PROMPT: When you reach the line with "0.0311 | 0.5942 |" in the listing below, transcribe it and each line after it up to and including the line with "0.0353 | 0.6744 |", exactly and with nothing else.

INFORMATION SUPPLIED:
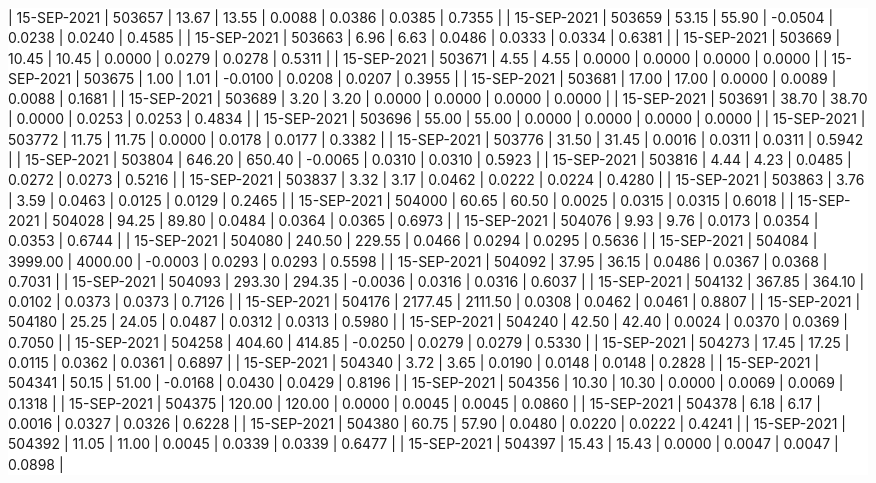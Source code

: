 | 15-SEP-2021 | 503657 | 13.67 | 13.55 | 0.0088 | 0.0386 | 0.0385 | 0.7355 |
| 15-SEP-2021 | 503659 | 53.15 | 55.90 | -0.0504 | 0.0238 | 0.0240 | 0.4585 |
| 15-SEP-2021 | 503663 | 6.96 | 6.63 | 0.0486 | 0.0333 | 0.0334 | 0.6381 |
| 15-SEP-2021 | 503669 | 10.45 | 10.45 | 0.0000 | 0.0279 | 0.0278 | 0.5311 |
| 15-SEP-2021 | 503671 | 4.55 | 4.55 | 0.0000 | 0.0000 | 0.0000 | 0.0000 |
| 15-SEP-2021 | 503675 | 1.00 | 1.01 | -0.0100 | 0.0208 | 0.0207 | 0.3955 |
| 15-SEP-2021 | 503681 | 17.00 | 17.00 | 0.0000 | 0.0089 | 0.0088 | 0.1681 |
| 15-SEP-2021 | 503689 | 3.20 | 3.20 | 0.0000 | 0.0000 | 0.0000 | 0.0000 |
| 15-SEP-2021 | 503691 | 38.70 | 38.70 | 0.0000 | 0.0253 | 0.0253 | 0.4834 |
| 15-SEP-2021 | 503696 | 55.00 | 55.00 | 0.0000 | 0.0000 | 0.0000 | 0.0000 |
| 15-SEP-2021 | 503772 | 11.75 | 11.75 | 0.0000 | 0.0178 | 0.0177 | 0.3382 |
| 15-SEP-2021 | 503776 | 31.50 | 31.45 | 0.0016 | 0.0311 | 0.0311 | 0.5942 |
| 15-SEP-2021 | 503804 | 646.20 | 650.40 | -0.0065 | 0.0310 | 0.0310 | 0.5923 |
| 15-SEP-2021 | 503816 | 4.44 | 4.23 | 0.0485 | 0.0272 | 0.0273 | 0.5216 |
| 15-SEP-2021 | 503837 | 3.32 | 3.17 | 0.0462 | 0.0222 | 0.0224 | 0.4280 |
| 15-SEP-2021 | 503863 | 3.76 | 3.59 | 0.0463 | 0.0125 | 0.0129 | 0.2465 |
| 15-SEP-2021 | 504000 | 60.65 | 60.50 | 0.0025 | 0.0315 | 0.0315 | 0.6018 |
| 15-SEP-2021 | 504028 | 94.25 | 89.80 | 0.0484 | 0.0364 | 0.0365 | 0.6973 |
| 15-SEP-2021 | 504076 | 9.93 | 9.76 | 0.0173 | 0.0354 | 0.0353 | 0.6744 |
| 15-SEP-2021 | 504080 | 240.50 | 229.55 | 0.0466 | 0.0294 | 0.0295 | 0.5636 |
| 15-SEP-2021 | 504084 | 3999.00 | 4000.00 | -0.0003 | 0.0293 | 0.0293 | 0.5598 |
| 15-SEP-2021 | 504092 | 37.95 | 36.15 | 0.0486 | 0.0367 | 0.0368 | 0.7031 |
| 15-SEP-2021 | 504093 | 293.30 | 294.35 | -0.0036 | 0.0316 | 0.0316 | 0.6037 |
| 15-SEP-2021 | 504132 | 367.85 | 364.10 | 0.0102 | 0.0373 | 0.0373 | 0.7126 |
| 15-SEP-2021 | 504176 | 2177.45 | 2111.50 | 0.0308 | 0.0462 | 0.0461 | 0.8807 |
| 15-SEP-2021 | 504180 | 25.25 | 24.05 | 0.0487 | 0.0312 | 0.0313 | 0.5980 |
| 15-SEP-2021 | 504240 | 42.50 | 42.40 | 0.0024 | 0.0370 | 0.0369 | 0.7050 |
| 15-SEP-2021 | 504258 | 404.60 | 414.85 | -0.0250 | 0.0279 | 0.0279 | 0.5330 |
| 15-SEP-2021 | 504273 | 17.45 | 17.25 | 0.0115 | 0.0362 | 0.0361 | 0.6897 |
| 15-SEP-2021 | 504340 | 3.72 | 3.65 | 0.0190 | 0.0148 | 0.0148 | 0.2828 |
| 15-SEP-2021 | 504341 | 50.15 | 51.00 | -0.0168 | 0.0430 | 0.0429 | 0.8196 |
| 15-SEP-2021 | 504356 | 10.30 | 10.30 | 0.0000 | 0.0069 | 0.0069 | 0.1318 |
| 15-SEP-2021 | 504375 | 120.00 | 120.00 | 0.0000 | 0.0045 | 0.0045 | 0.0860 |
| 15-SEP-2021 | 504378 | 6.18 | 6.17 | 0.0016 | 0.0327 | 0.0326 | 0.6228 |
| 15-SEP-2021 | 504380 | 60.75 | 57.90 | 0.0480 | 0.0220 | 0.0222 | 0.4241 |
| 15-SEP-2021 | 504392 | 11.05 | 11.00 | 0.0045 | 0.0339 | 0.0339 | 0.6477 |
| 15-SEP-2021 | 504397 | 15.43 | 15.43 | 0.0000 | 0.0047 | 0.0047 | 0.0898 |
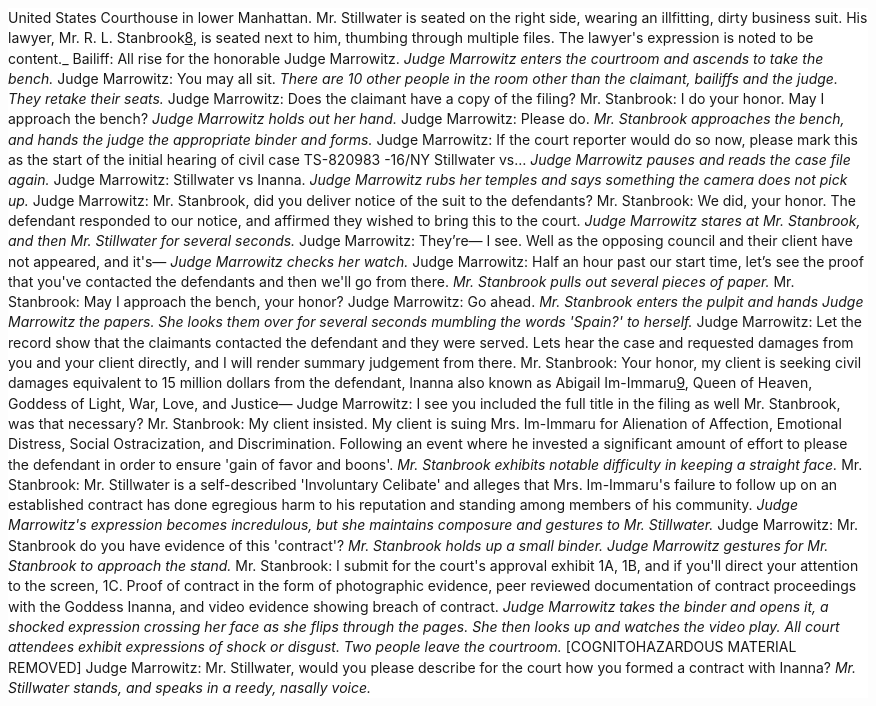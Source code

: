 United States Courthouse in lower Manhattan. Mr. Stillwater is seated on the right side, wearing an illfitting, dirty business suit. His lawyer, Mr. R. L. Stanbrook[8](javascript:;), is seated next to him, thumbing through multiple files. The lawyer's expression is noted to be content._
Bailiff: All rise for the honorable Judge Marrowitz.
_Judge Marrowitz enters the courtroom and ascends to take the bench._
Judge Marrowitz: You may all sit.
_There are 10 other people in the room other than the claimant, bailiffs and the judge. They retake their seats._
Judge Marrowitz: Does the claimant have a copy of the filing?
Mr. Stanbrook: I do your honor. May I approach the bench?
_Judge Marrowitz holds out her hand._
Judge Marrowitz: Please do.
_Mr. Stanbrook approaches the bench, and hands the judge the appropriate binder and forms._
Judge Marrowitz: If the court reporter would do so now, please mark this as the start of the initial hearing of civil case TS-820983 -16/NY Stillwater vs…
_Judge Marrowitz pauses and reads the case file again._
Judge Marrowitz: Stillwater vs Inanna.
_Judge Marrowitz rubs her temples and says something the camera does not pick up._
Judge Marrowitz: Mr. Stanbrook, did you deliver notice of the suit to the defendants?
Mr. Stanbrook: We did, your honor. The defendant responded to our notice, and affirmed they wished to bring this to the court.
_Judge Marrowitz stares at Mr. Stanbrook, and then Mr. Stillwater for several seconds._
Judge Marrowitz: They’re— I see. Well as the opposing council and their client have not appeared, and it's—
_Judge Marrowitz checks her watch._
Judge Marrowitz: Half an hour past our start time, let’s see the proof that you've contacted the defendants and then we'll go from there.
_Mr. Stanbrook pulls out several pieces of paper._
Mr. Stanbrook: May I approach the bench, your honor?
Judge Marrowitz: Go ahead.
_Mr. Stanbrook enters the pulpit and hands Judge Marrowitz the papers. She looks them over for several seconds mumbling the words 'Spain?' to herself._
Judge Marrowitz: Let the record show that the claimants contacted the defendant and they were served. Lets hear the case and requested damages from you and your client directly, and I will render summary judgement from there.
Mr. Stanbrook: Your honor, my client is seeking civil damages equivalent to 15 million dollars from the defendant, Inanna also known as Abigail Im-Immaru[9](javascript:;), Queen of Heaven, Goddess of Light, War, Love, and Justice—
Judge Marrowitz: I see you included the full title in the filing as well Mr. Stanbrook, was that necessary?
Mr. Stanbrook: My client insisted. My client is suing Mrs. Im-Immaru for Alienation of Affection, Emotional Distress, Social Ostracization, and Discrimination. Following an event where he invested a significant amount of effort to please the defendant in order to ensure 'gain of favor and boons'.
_Mr. Stanbrook exhibits notable difficulty in keeping a straight face._
Mr. Stanbrook: Mr. Stillwater is a self-described 'Involuntary Celibate' and alleges that Mrs. Im-Immaru's failure to follow up on an established contract has done egregious harm to his reputation and standing among members of his community.
_Judge Marrowitz's expression becomes incredulous, but she maintains composure and gestures to Mr. Stillwater._
Judge Marrowitz: Mr. Stanbrook do you have evidence of this 'contract'?
_Mr. Stanbrook holds up a small binder. Judge Marrowitz gestures for Mr. Stanbrook to approach the stand._
Mr. Stanbrook: I submit for the court's approval exhibit 1A, 1B, and if you'll direct your attention to the screen, 1C. Proof of contract in the form of photographic evidence, peer reviewed documentation of contract proceedings with the Goddess Inanna, and video evidence showing breach of contract.
_Judge Marrowitz takes the binder and opens it, a shocked expression crossing her face as she flips through the pages. She then looks up and watches the video play. All court attendees exhibit expressions of shock or disgust. Two people leave the courtroom._
[COGNITOHAZARDOUS MATERIAL REMOVED]
Judge Marrowitz: Mr. Stillwater, would you please describe for the court how you formed a contract with Inanna?
_Mr. Stillwater stands, and speaks in a reedy, nasally voice._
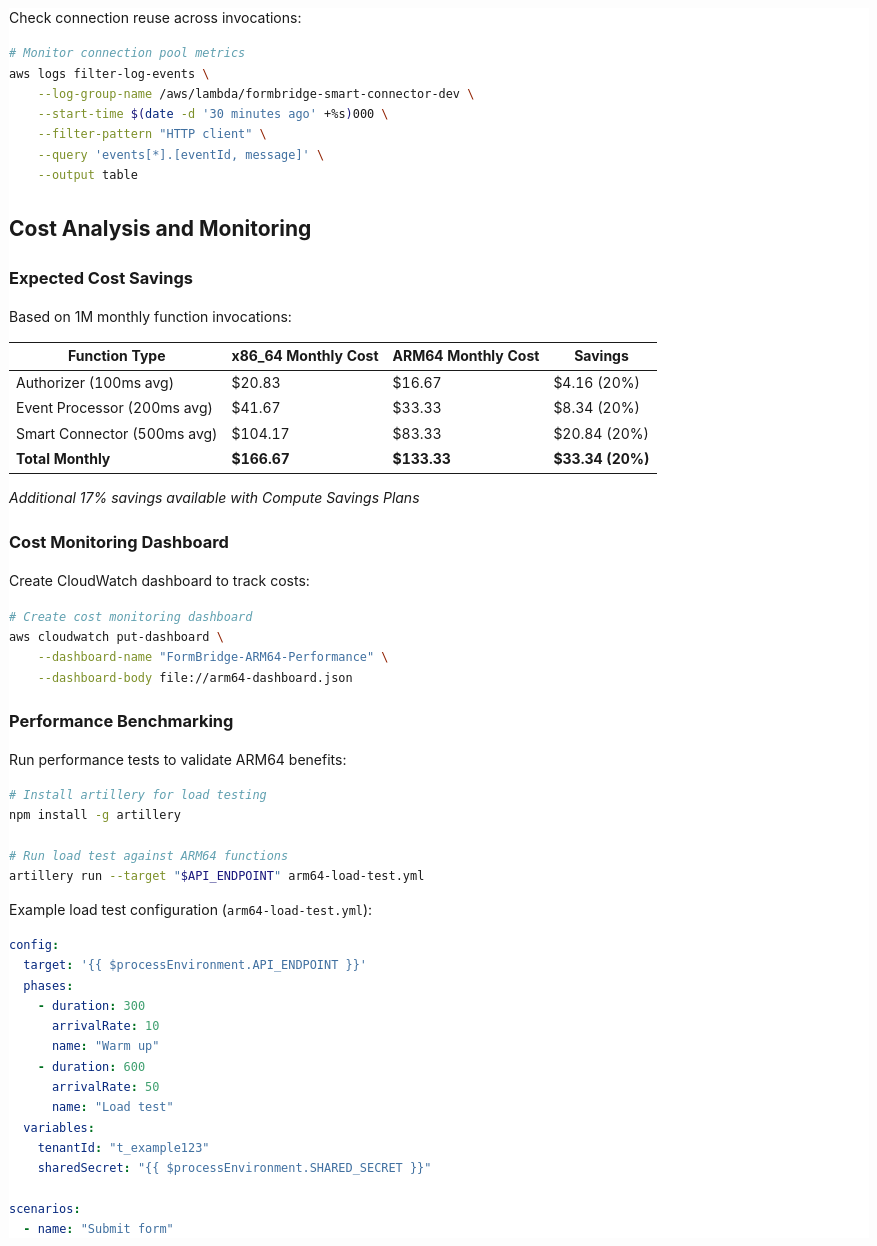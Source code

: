 Check connection reuse across invocations:
```bash
# Monitor connection pool metrics
aws logs filter-log-events \
    --log-group-name /aws/lambda/formbridge-smart-connector-dev \
    --start-time $(date -d '30 minutes ago' +%s)000 \
    --filter-pattern "HTTP client" \
    --query 'events[*].[eventId, message]' \
    --output table
```

## Cost Analysis and Monitoring

### Expected Cost Savings

Based on 1M monthly function invocations:

| Function Type | x86_64 Monthly Cost | ARM64 Monthly Cost | Savings |
|---------------|-------------------|------------------|---------|
| Authorizer (100ms avg) | $20.83 | $16.67 | $4.16 (20%) |
| Event Processor (200ms avg) | $41.67 | $33.33 | $8.34 (20%) |
| Smart Connector (500ms avg) | $104.17 | $83.33 | $20.84 (20%) |
| **Total Monthly** | **$166.67** | **$133.33** | **$33.34 (20%)** |

*Additional 17% savings available with Compute Savings Plans*

### Cost Monitoring Dashboard

Create CloudWatch dashboard to track costs:
```bash
# Create cost monitoring dashboard
aws cloudwatch put-dashboard \
    --dashboard-name "FormBridge-ARM64-Performance" \
    --dashboard-body file://arm64-dashboard.json
```

### Performance Benchmarking

Run performance tests to validate ARM64 benefits:
```bash
# Install artillery for load testing
npm install -g artillery

# Run load test against ARM64 functions
artillery run --target "$API_ENDPOINT" arm64-load-test.yml
```

Example load test configuration (`arm64-load-test.yml`):
```yaml
config:
  target: '{{ $processEnvironment.API_ENDPOINT }}'
  phases:
    - duration: 300
      arrivalRate: 10
      name: "Warm up"
    - duration: 600  
      arrivalRate: 50
      name: "Load test"
  variables:
    tenantId: "t_example123"
    sharedSecret: "{{ $processEnvironment.SHARED_SECRET }}"

scenarios:
  - name: "Submit form"
```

EXERCISE ANSWER:
| 15-SEP-2021 | 503776 | 31.50 | 31.45 | 0.0016 | 0.0311 | 0.0311 | 0.5942 |
| 15-SEP-2021 | 503804 | 646.20 | 650.40 | -0.0065 | 0.0310 | 0.0310 | 0.5923 |
| 15-SEP-2021 | 503816 | 4.44 | 4.23 | 0.0485 | 0.0272 | 0.0273 | 0.5216 |
| 15-SEP-2021 | 503837 | 3.32 | 3.17 | 0.0462 | 0.0222 | 0.0224 | 0.4280 |
| 15-SEP-2021 | 503863 | 3.76 | 3.59 | 0.0463 | 0.0125 | 0.0129 | 0.2465 |
| 15-SEP-2021 | 504000 | 60.65 | 60.50 | 0.0025 | 0.0315 | 0.0315 | 0.6018 |
| 15-SEP-2021 | 504028 | 94.25 | 89.80 | 0.0484 | 0.0364 | 0.0365 | 0.6973 |
| 15-SEP-2021 | 504076 | 9.93 | 9.76 | 0.0173 | 0.0354 | 0.0353 | 0.6744 |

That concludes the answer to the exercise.